7A to 7C are plan views showing a state in which dew condensation occurs on the printed circuit board, and FIGS. 7D to 7F are plan views showing a state in which dew condensation occurs on the dew condensation sensor. is there.

FIG. 8 is a graph showing the relationship between the relative humidity and the current supplied to the heater unit in the embodiment of the present invention.
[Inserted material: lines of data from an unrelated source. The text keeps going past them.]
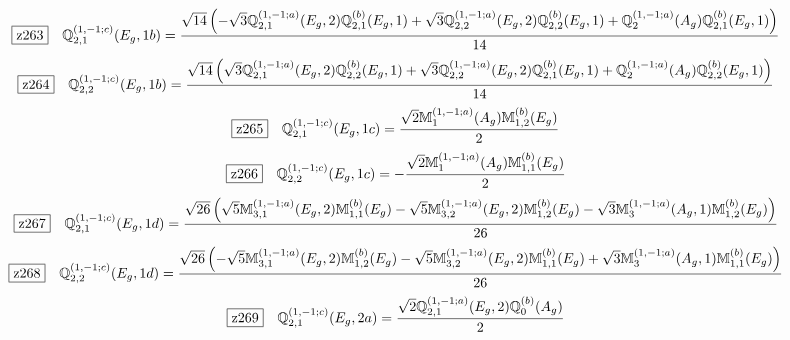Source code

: \documentclass[fleqn,10pt,landscape]{jsarticle}
\begin{document}
\begin{dmath*}
\hspace*{3mm}\fbox{z263}\quad \mathbb{Q}_{2,1}^{(1,-1;c)}(E_{g},1b)=\frac{\sqrt{14} \left(- \sqrt{3} \mathbb{Q}_{2,1}^{(1,-1;a)}(E_{g},2) \mathbb{Q}_{2,1}^{(b)}(E_{g},1) + \sqrt{3} \mathbb{Q}_{2,2}^{(1,-1;a)}(E_{g},2) \mathbb{Q}_{2,2}^{(b)}(E_{g},1) + \mathbb{Q}_{2}^{(1,-1;a)}(A_{g}) \mathbb{Q}_{2,1}^{(b)}(E_{g},1)\right)}{14}
\end{dmath*}
\begin{dmath*}
\hspace*{3mm}\fbox{z264}\quad \mathbb{Q}_{2,2}^{(1,-1;c)}(E_{g},1b)=\frac{\sqrt{14} \left(\sqrt{3} \mathbb{Q}_{2,1}^{(1,-1;a)}(E_{g},2) \mathbb{Q}_{2,2}^{(b)}(E_{g},1) + \sqrt{3} \mathbb{Q}_{2,2}^{(1,-1;a)}(E_{g},2) \mathbb{Q}_{2,1}^{(b)}(E_{g},1) + \mathbb{Q}_{2}^{(1,-1;a)}(A_{g}) \mathbb{Q}_{2,2}^{(b)}(E_{g},1)\right)}{14}
\end{dmath*}
\begin{dmath*}
\hspace*{3mm}\fbox{z265}\quad \mathbb{Q}_{2,1}^{(1,-1;c)}(E_{g},1c)=\frac{\sqrt{2} \mathbb{M}_{1}^{(1,-1;a)}(A_{g}) \mathbb{M}_{1,2}^{(b)}(E_{g})}{2}
\end{dmath*}
\begin{dmath*}
\hspace*{3mm}\fbox{z266}\quad \mathbb{Q}_{2,2}^{(1,-1;c)}(E_{g},1c)=- \frac{\sqrt{2} \mathbb{M}_{1}^{(1,-1;a)}(A_{g}) \mathbb{M}_{1,1}^{(b)}(E_{g})}{2}
\end{dmath*}
\begin{dmath*}
\hspace*{3mm}\fbox{z267}\quad \mathbb{Q}_{2,1}^{(1,-1;c)}(E_{g},1d)=\frac{\sqrt{26} \left(\sqrt{5} \mathbb{M}_{3,1}^{(1,-1;a)}(E_{g},2) \mathbb{M}_{1,1}^{(b)}(E_{g}) - \sqrt{5} \mathbb{M}_{3,2}^{(1,-1;a)}(E_{g},2) \mathbb{M}_{1,2}^{(b)}(E_{g}) - \sqrt{3} \mathbb{M}_{3}^{(1,-1;a)}(A_{g},1) \mathbb{M}_{1,2}^{(b)}(E_{g})\right)}{26}
\end{dmath*}
\begin{dmath*}
\hspace*{3mm}\fbox{z268}\quad \mathbb{Q}_{2,2}^{(1,-1;c)}(E_{g},1d)=\frac{\sqrt{26} \left(- \sqrt{5} \mathbb{M}_{3,1}^{(1,-1;a)}(E_{g},2) \mathbb{M}_{1,2}^{(b)}(E_{g}) - \sqrt{5} \mathbb{M}_{3,2}^{(1,-1;a)}(E_{g},2) \mathbb{M}_{1,1}^{(b)}(E_{g}) + \sqrt{3} \mathbb{M}_{3}^{(1,-1;a)}(A_{g},1) \mathbb{M}_{1,1}^{(b)}(E_{g})\right)}{26}
\end{dmath*}
\begin{dmath*}
\hspace*{3mm}\fbox{z269}\quad \mathbb{Q}_{2,1}^{(1,-1;c)}(E_{g},2a)=\frac{\sqrt{2} \mathbb{Q}_{2,1}^{(1,-1;a)}(E_{g},2) \mathbb{Q}_{0}^{(b)}(A_{g})}{2}
\end{dmath*}
\end{document}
FIG. 9 is a perspective view showing a conventional mechanical-electrical integrated ABS device.

[Explanation of symbols]

 DESCRIPTION OF SYMBOLS 1 ... Printed circuit board (electronic control part) 2 ... Connector 3 ... Ground line 4 ... Dew condensation sensor 41 ... Moisture sensing part 42 ... Electrode 5 ... Electronic control unit (vehicle-mounted electronic control device) 6 ... Diagnostic circuit (control part) 7 Conductive paste portion (heater portion) 8 IC element 9 Input / output signal line 10 Protection resistor 11 Ground line 12 Undercoat 13 Overcoat 14 Pinhole 15 Condensation (fine water droplets) 16 Signal Transmission print line 101 ... Wheel speed sensor 102 ... Electronic control unit 103 ... Actuator unit 104 ... Warning display unit

Claims (5)

[Claims] 1. An electromechanical integrated anti-lock brake device in which an actuator section for mechanically adjusting a brake pressure applied to a wheel and an electronic control section for electrically controlling the actuator section are integrally provided. It has at least one dew condensation sensor provided on a printed circuit board which constitutes a control section, and a control section which sends out a heater signal for eliminating dew condensation on the printed circuit board based on an output signal from the dew condensation sensor. An anti-lock brake device characterized by the above. 2. The antilock brake device according to claim 1, wherein the control section is provided in an in-vehicle electronic control device installed in a vehicle compartment. 3. The antilock brake device according to claim 1, further comprising a heater section on the printed circuit board, the heater section extinguishing dew condensation by a heater signal from the control section. 4. The anti-lock brake device according to claim 3, wherein the heater portion is a conductive paste portion applied on a signal print line of the printed circuit board. 5. The antilock brake system according to claim 1, wherein the dew condensation sensor is a humidity sensor having a negative electric resistance characteristic with respect to humidity.